L’épineuse question des chiffres de la délinquance
La mesure chiffrée de la délinquance en France est régulièrement l’otage d’un débat politique qui nuit souvent à sa bonne interprétation.
« Si la France est malade, il faut prendre sa température. Et je ne connais pas d’autres moyens que de la prendre en rendant publics les chiffres. » Gérald Darmanin, ministre de l’Intérieur, justifiait ainsi sa décision de renouer avec une communication mensuelle des résultats en matière de lutte contre la délinquance qu’il a inaugurée le 13 octobre 2020 (lire l’encadré). Les chiffres de la délinquance sont un enjeu récurrent du débat public, particulièrement en période électorale. Or leur interprétation reste un exercice délicat, car ils traduisent avant tout l’évolution de l’activité de la police et de la gendarmerie. Les priorités et les moyens donnés à l’action de la police et de la justice ont un impact direct sur l’application de la loi.
Leur interprétation reste un exercice délicat.

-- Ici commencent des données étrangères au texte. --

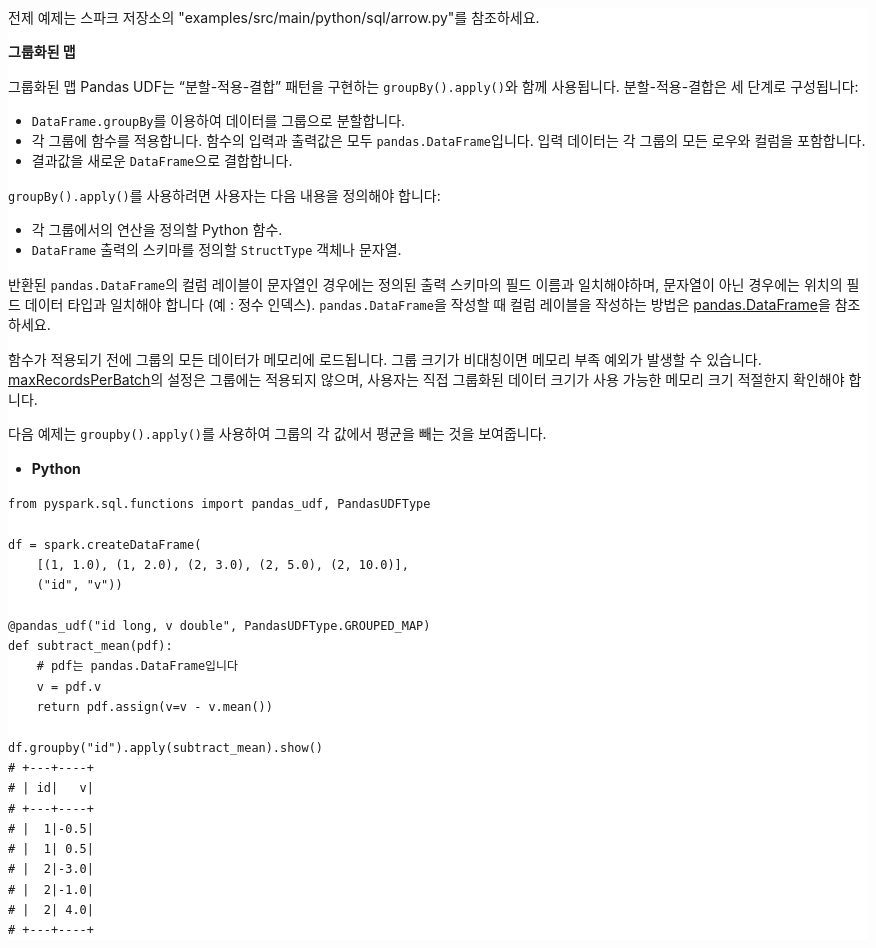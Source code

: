 
전제 예제는 스파크 저장소의 "examples/src/main/python/sql/arrow.py"를 참조하세요.

**그룹화된 맵**

그룹화된 맵 Pandas UDF는 “분할-적용-결합” 패턴을 구현하는 `groupBy().apply()`와 함께 사용됩니다. 분할-적용-결합은 세 단계로 구성됩니다:



*   `DataFrame.groupBy`를 이용하여 데이터를 그룹으로 분할합니다.
*   각 그룹에 함수를 적용합니다. 함수의 입력과 출력값은 모두 `pandas.DataFrame`입니다. 입력 데이터는 각 그룹의 모든 로우와 컬럼을 포함합니다. 
*   결과값을 새로운 `DataFrame`으로 결합합니다.

`groupBy().apply()`를 사용하려면 사용자는 다음 내용을 정의해야 합니다:



*   각 그룹에서의 연산을 정의할 Python 함수.
*   `DataFrame` 출력의 스키마를 정의할 `StructType` 객체나 문자열.

반환된 `pandas.DataFrame`의 컬럼 레이블이 문자열인 경우에는 정의된 출력 스키마의 필드 이름과 일치해야하며, 문자열이 아닌 경우에는 위치의 필드 데이터 타입과 일치해야 합니다 (예 : 정수 인덱스). `pandas.DataFrame`을 작성할 때 컬럼 레이블을 작성하는 방법은 [pandas.DataFrame](https://pandas.pydata.org/pandas-docs/stable/generated/pandas.DataFrame.html#pandas.DataFrame)을 참조하세요.

함수가 적용되기 전에 그룹의 모든 데이터가 메모리에 로드됩니다. 그룹 크기가 비대칭이면 메모리 부족 예외가 발생할 수 있습니다. [maxRecordsPerBatch](https://spark.apache.org/docs/latest/sql-pyspark-pandas-with-arrow.html#setting-arrow-batch-size)의 설정은 그룹에는 적용되지 않으며, 사용자는 직접 그룹화된 데이터 크기가 사용 가능한 메모리 크기 적절한지 확인해야 합니다.

다음 예제는 `groupby().apply()`를 사용하여 그룹의 각 값에서 평균을 빼는 것을 보여줍니다.



*   **Python**


```
from pyspark.sql.functions import pandas_udf, PandasUDFType

df = spark.createDataFrame(
    [(1, 1.0), (1, 2.0), (2, 3.0), (2, 5.0), (2, 10.0)],
    ("id", "v"))

@pandas_udf("id long, v double", PandasUDFType.GROUPED_MAP)
def subtract_mean(pdf):
    # pdf는 pandas.DataFrame입니다
    v = pdf.v
    return pdf.assign(v=v - v.mean())

df.groupby("id").apply(subtract_mean).show()
# +---+----+
# | id|   v|
# +---+----+
# |  1|-0.5|
# |  1| 0.5|
# |  2|-3.0|
# |  2|-1.0|
# |  2| 4.0|
# +---+----+
```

« La délinquance est définie par le droit (…). Mais la loi pénale n’est pas stable, elle ne cesse d’être modifiée par le législateur (…). Lorsque des comportements sociaux anciens sont soudainement ou progressivement criminalisés, la délinquance ne peut par définition qu’augmenter », soulignait Laurent Mucchielli, directeur de recherche au CNRS, dans un article paru le 27 février 2020 sur le site The Conversation. De même, les chiffres en forte hausse enregistrés depuis 2017 en matière de violences sexuelles s’expliqueraient notamment par la libération de la parole sous l’effet du mouvement #MeToo. L’augmentation également significative en 2019 des chiffres relatifs aux coups et blessures volontaires, qui résulte notamment de l’augmentation des violences intrafamiliales recensées, peut être en partie imputée à « un effet positif du Grenelle des violences conjugales [qui] a pu inciter les victimes à davantage déposer plainte », notait l’étude du Service statistique ministériel de la sécurité intérieure (SSMSI) publiée le 16 janvier 2020. « Les chiffres les plus intéressants ne sont pas uniquement ceux de la délinquance enregistrée par la police et la gendarmerie. D’où l’intérêt de l’enquête de victimation menée par l’Insee, qui porte sur 17 000 personnes questionnées chaque année sur les faits de délinquance et leur ressenti », remarque Jacques de Maillard, directeur du Centre de recherches sociologiques sur le droit et les institutions pénales (Cesdip) dans un entretien à Médiapart (septembre 2020). Des chiffres qui sont jugés moins « manipulables » car l’enquête de victimation Cadre de vie et sécurité* porte sur les atteintes aux biens des ménages, que ces infractions aient donné lieu ou non à une déclaration dans les services de police ou de gendarmerie. Ces statistiques complètent donc celles de la délinquance enregistrée. Elles permettent notamment de mieux comprendre d’une part pourquoi certains s’abstiennent de déclarer un incident et d’autre part quelle suite a été donnée à ceux qui l’ont déclaré.
* En 2022, l’INSEE ne réalisera plus l’enquête « Cadre de vie et sécurité » (CVS) sous sa forme actuelle. Mais le ministère de l’Intérieur s’est engagé à mettre en œuvre des moyens financiers et humains pour garantir la pérennité d’un dispositif annuel d’enquête statistique de victimation.
Le « nouveau » point mensuel du ministère
Le 13 octobre 2020, le ministre de l’Intérieur Gérald Darmanin et la ministre déléguée à la Citoyenneté Marlène Schiappa ont renoué avec la pratique largement utilisée vingt ans plus tôt par Nicolas Sarkozy, alors locataire de la place Beauvau : le point-presse mensuel sur les chiffres de la délinquance. « C’est une bonne chose, à la condition que ces chiffres soient pris pour ce qu’ils sont, contextualisés, inscrits dans le temps et non exploités à des fins politiques et utilisés [afin] d’établir une corrélation trop rapide entre la hausse de la délinquance et l’inefficacité des forces de police », prévient Jacques de Maillard.